━━ Records shown

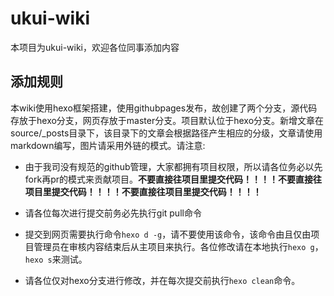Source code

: # ukui-wiki
本项目为ukui-wiki，欢迎各位同事添加内容

## 添加规则
本wiki使用hexo框架搭建，使用githubpages发布，故创建了两个分支，源代码存放于hexo分支，网页存放于master分支。项目默认位于hexo分支。新增文章在source/_posts目录下，该目录下的文章会根据路径产生相应的分级，文章请使用markdown编写，图片请采用外链的模式。请注意:

- 由于我司没有规范的github管理，大家都拥有项目权限，所以请各位务必以先fork再pr的模式来贡献项目。**不要直接往项目里提交代码！！！！不要直接往项目里提交代码！！！！不要直接往项目里提交代码！！！！**

- 请各位每次进行提交前务必先执行git pull命令

- 提交到网页需要执行命令`hexo d -g`，请不要使用该命令，该命令由且仅由项目管理员在审核内容结束后从主项目来执行。各位修改请在本地执行`hexo g`，`hexo s`来测试。

- 请各位仅对hexo分支进行修改，并在每次提交前执行`hexo clean`命令。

━━━━

• _Task objective_:
Return the full set of lines above word for word and with no pictures.

• _Reply_:
Source code

: # ukui-wiki
本项目为ukui-wiki，欢迎各位同事添加内容

## 添加规则
本wiki使用hexo框架搭建，使用githubpages发布，故创建了两个分支，源代码存放于hexo分支，网页存放于master分支。项目默认位于hexo分支。新增文章在source/_posts目录下，该目录下的文章会根据路径产生相应的分级，文章请使用markdown编写，图片请采用外链的模式。请注意:

- 由于我司没有规范的github管理，大家都拥有项目权限，所以请各位务必以先fork再pr的模式来贡献项目。**不要直接往项目里提交代码！！！！不要直接往项目里提交代码！！！！不要直接往项目里提交代码！！！！**

- 请各位每次进行提交前务必先执行git pull命令

- 提交到网页需要执行命令`hexo d -g`，请不要使用该命令，该命令由且仅由项目管理员在审核内容结束后从主项目来执行。各位修改请在本地执行`hexo g`，`hexo s`来测试。

- 请各位仅对hexo分支进行修改，并在每次提交前执行`hexo clean`命令。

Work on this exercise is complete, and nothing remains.